EXHIBIT A-1. BLS Data in Analytic Files
State State Name (only on the state file)
NAics North American Industry Classification System (NAICS) code for the given industry (only on the national industry files)
occ_title Standard Occupational Classification title or OES-specific title for the occupation
occ_group Shows the SOC occupation level: "total"=total of all occupations; "major"=SOC major group; "minor"=SOC minor group; "broad"=SOC broad occupation; "detailed"=SOC detailed occupation
tot_emp Estimated total employment rounded to the nearest 10 (excludes self-employed)
emp_prse Percentage relative standard error (RSE) for the employment. RSE is a measure of the reliability of a statistic; the smaller the RSE, the more precise the estimate.
pct_total Percentage of industry employment in the given occupation (only on the national industry files). Percentages may not total to 100 due to occupational data not published separately.
pct_rpt Percentage of establishments reporting the given occupation in the given industry (only on the national industry files)
jobs_1000 The number of jobs (employment) in the given occupation per 1,000 jobs in the given area (only on the statewide, metropolitan, and nonmetropolitan area files)
h_mean Mean hourly wage
a_mean Mean annual wage
mean_prse Percentage RSE for the mean wage. RSE is a measure of the reliability of a statistic; the smaller the RSE, the more precise the estimate.
h_pct10 Hourly 10th percentile wage
h_pct25 Hourly 25th percentile wage
h_median Hourly median wage (or the 50th percentile)
h_pct75 Hourly 75th percentile wage
h_pct90 Hourly 90th percentile wage
a_pct10 Annual 10th percentile wage
a_pct25 Annual 25th percentile wage
a_median Annual median wage (or the 50th percentile)
a_pct75 Annual 75th percentile wage
a_pct90 Annual 90th percentile wage

 

EXHIBIT A-2. PBJ Data in Analytic Files
PROVNUM Medicare provider number
STATE Postal abbreviation for State
CY_Qtr Calendar Quarter (yyyyQq, e.g., 2017Q1)
Hrs_RN Total hours for RN
Hrs_LPN Total hours for LPN
Hrs_CNA Total hours for CNA
Hrs_NAtrn Total hours for nurse aide in training
Hrs_MedAide Total hours for med aide/technician

 

EXHIBIT A-3. DOL Data in Analytic Files
State or Jurisdiction Minimum Wage ($) State or Jurisdiction Minimum Wage ($) State or Jurisdiction Minimum Wage ($)
Alabama N/A Maine 9.00 Oregon 9.75
Alaska 9.80 Maryland 8.75 Pennsylvania 7.25
Arizona 10.00 Massachusetts 11.00 Rhode Island 9.60
Arkansas 8.50 Michigan 8.90 South Carolina N/A
California 10.00 Minnesota 7.75* South Dakota 8.65
Colorado 9.30 Mississippi N/A Tennessee N/A
Connecticut 10.10 Missouri 7.70 Texas 7.25
Delaware 8.25 Montana 8.15 Utah 7.25
Florida 8.10 Nebraska 9.00 Vermont 10.00
Georgia 7.25 Nevada 7.25* Virginia 7.25
Hawaii 9.25 New Hampshire 7.25 Washington 11.00
Idaho 7.25 New Jersey 8.44 West Virginia 8.75
Illinois 8.25 New Mexico 7.50 Wisconsin 7.25
Indiana 7.25 New York 9.70 Wyoming 7.25
Iowa 7.25 North Carolina 7.25 District of Columbia 11.50
Kansas 7.25 North Dakota 7.25 Guam 8.25
Kentucky 7.25 Ohio 8.15 Puerto Rico 7.25
Louisiana N/A Oklahoma 7.25 Virgin Islands 7.25
N/A -- not applicable; no minimum wage law; must comply with federal minimum wage; Federal Fair Labor Standards Act = $7.25.
* Lower limit of range in minimum wage levels; established based on gross income.

 

APPENDIX B. METHODS

This research used publicly available secondary data from three sources--BLS, DOL, and CMS.

Data Sources and Analytic File Construction

A single analytic file that includes all variables needed to conduct this research was created by merging BLS data about staff pay in nursing homes, DOL data on state minimum wage levels, and CMS PBJ data on hours worked by nursing home employees.

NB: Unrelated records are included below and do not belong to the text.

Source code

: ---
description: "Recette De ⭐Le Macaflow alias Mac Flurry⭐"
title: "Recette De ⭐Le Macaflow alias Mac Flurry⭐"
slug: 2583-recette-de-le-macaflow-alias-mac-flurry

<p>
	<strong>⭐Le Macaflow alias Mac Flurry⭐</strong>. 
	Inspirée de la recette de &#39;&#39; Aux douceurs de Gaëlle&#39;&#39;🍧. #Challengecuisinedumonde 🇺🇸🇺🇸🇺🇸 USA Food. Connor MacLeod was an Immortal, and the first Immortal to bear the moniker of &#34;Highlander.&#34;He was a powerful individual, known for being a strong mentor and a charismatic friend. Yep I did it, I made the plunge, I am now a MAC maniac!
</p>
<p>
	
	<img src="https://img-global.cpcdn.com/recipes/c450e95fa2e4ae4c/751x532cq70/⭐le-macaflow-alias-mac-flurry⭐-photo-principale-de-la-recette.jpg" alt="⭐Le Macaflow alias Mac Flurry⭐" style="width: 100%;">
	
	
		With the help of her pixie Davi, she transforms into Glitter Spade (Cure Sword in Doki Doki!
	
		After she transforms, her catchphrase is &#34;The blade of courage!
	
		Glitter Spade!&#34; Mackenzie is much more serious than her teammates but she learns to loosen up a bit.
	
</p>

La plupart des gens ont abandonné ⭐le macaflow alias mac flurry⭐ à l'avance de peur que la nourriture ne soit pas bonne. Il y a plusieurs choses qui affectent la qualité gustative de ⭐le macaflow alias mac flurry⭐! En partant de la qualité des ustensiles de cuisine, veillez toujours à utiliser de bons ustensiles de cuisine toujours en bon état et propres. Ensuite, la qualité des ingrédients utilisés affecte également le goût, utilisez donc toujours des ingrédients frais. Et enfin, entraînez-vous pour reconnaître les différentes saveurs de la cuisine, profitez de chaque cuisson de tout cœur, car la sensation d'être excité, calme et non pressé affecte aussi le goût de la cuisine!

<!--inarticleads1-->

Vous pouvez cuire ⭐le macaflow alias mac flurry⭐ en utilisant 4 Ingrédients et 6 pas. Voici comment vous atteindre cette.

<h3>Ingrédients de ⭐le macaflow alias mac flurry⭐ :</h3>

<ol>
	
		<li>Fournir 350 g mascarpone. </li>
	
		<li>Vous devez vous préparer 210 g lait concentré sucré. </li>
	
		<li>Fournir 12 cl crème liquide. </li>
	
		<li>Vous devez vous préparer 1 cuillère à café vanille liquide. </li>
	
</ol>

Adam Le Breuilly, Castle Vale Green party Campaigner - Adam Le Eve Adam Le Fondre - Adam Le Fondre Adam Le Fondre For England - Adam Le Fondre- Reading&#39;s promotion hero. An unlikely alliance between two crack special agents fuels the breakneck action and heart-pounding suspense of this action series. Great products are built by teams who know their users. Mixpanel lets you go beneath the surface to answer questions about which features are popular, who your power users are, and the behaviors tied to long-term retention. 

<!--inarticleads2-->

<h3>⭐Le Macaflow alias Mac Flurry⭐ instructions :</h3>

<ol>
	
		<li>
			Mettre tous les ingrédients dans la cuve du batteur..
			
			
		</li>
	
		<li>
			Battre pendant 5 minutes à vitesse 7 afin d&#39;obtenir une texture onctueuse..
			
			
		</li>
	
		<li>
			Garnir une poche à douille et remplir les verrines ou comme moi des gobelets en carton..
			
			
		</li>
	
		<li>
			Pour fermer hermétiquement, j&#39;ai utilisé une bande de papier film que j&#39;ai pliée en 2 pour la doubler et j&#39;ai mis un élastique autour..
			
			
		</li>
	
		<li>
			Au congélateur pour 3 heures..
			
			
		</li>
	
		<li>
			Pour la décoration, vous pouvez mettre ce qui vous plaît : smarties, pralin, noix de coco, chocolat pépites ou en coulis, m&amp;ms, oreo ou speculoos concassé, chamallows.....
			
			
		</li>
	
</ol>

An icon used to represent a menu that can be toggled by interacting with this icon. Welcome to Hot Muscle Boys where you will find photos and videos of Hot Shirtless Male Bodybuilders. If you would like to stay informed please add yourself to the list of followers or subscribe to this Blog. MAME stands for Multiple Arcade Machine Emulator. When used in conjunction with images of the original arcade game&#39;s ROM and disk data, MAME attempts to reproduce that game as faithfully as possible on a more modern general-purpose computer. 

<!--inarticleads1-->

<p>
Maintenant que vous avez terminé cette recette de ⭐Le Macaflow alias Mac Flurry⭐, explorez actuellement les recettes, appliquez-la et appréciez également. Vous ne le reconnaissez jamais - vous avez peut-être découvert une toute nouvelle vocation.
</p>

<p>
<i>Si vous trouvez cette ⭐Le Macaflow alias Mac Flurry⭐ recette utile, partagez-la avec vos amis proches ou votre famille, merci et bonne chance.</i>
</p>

Data from calendar year 2017 (January 1, 2017-December 31, 2017) were used from each data source.

BLS data were used to identify nursing staff pay (i.e., wage data) in nursing homes. Wage data were drawn from BLS May 2017 National Industry-Specific Occupational Employment and Wage Estimates for Nursing Care Facilities (e.g., SNFs), which includes combined data on wages in both nursing facilities and SNFs. These estimates were calculated with data collected from employers of all sizes, in metropolitan and nonmetropolitan areas in every state and the District of Columbia. State minimum wages in 2017 were obtained from the DOL data.

Data on nursing staff hours worked came from the CMS PBJ Public Use Files. The PBJ data include substantial staffing information based on payroll and other verifiable and auditable data, including the total number of hours that members from each staffing occupation were paid to deliver services for each day worked (CMS, 2018a). This direct care staffing information includes data on staff directly employed by each nursing home provider and agency and contract staff. Resident census data from the Minimum Data Set are included in the PBJ files. The PBJ staffing data consist of calendar year quarterly files and are aggregated to the facility-day for each nursing home in the data set. Thus, each facility included has one record for each day in the quarter, ranging between 90-92 daily observations, contingent on the number of days in each quarter.

Nursing homes are excluded from the final PBJ data set if they were not active at the time of the quarterly submission period or the facility had nonzero resident census values for 5 or more days without reporting nursing staff hours worked for the director of nursing (DON), RNs, RNs with administrative duties, LPNs, LPNs with administrative duties, CNAs, and medication aides/technicians. Nursing homes are also excluded if their total quarterly nursing staff hours are less than 1.5 or greater than 12 HPRD or if their total quarterly nurse aide staffing hours are greater than 5.25 HPRD. Nursing staff level values that meet these criteria are deemed erroneous. Last, the PBJ files do not contain missing data; values of zero are used to identify when no hours are reported for any worker occupational category.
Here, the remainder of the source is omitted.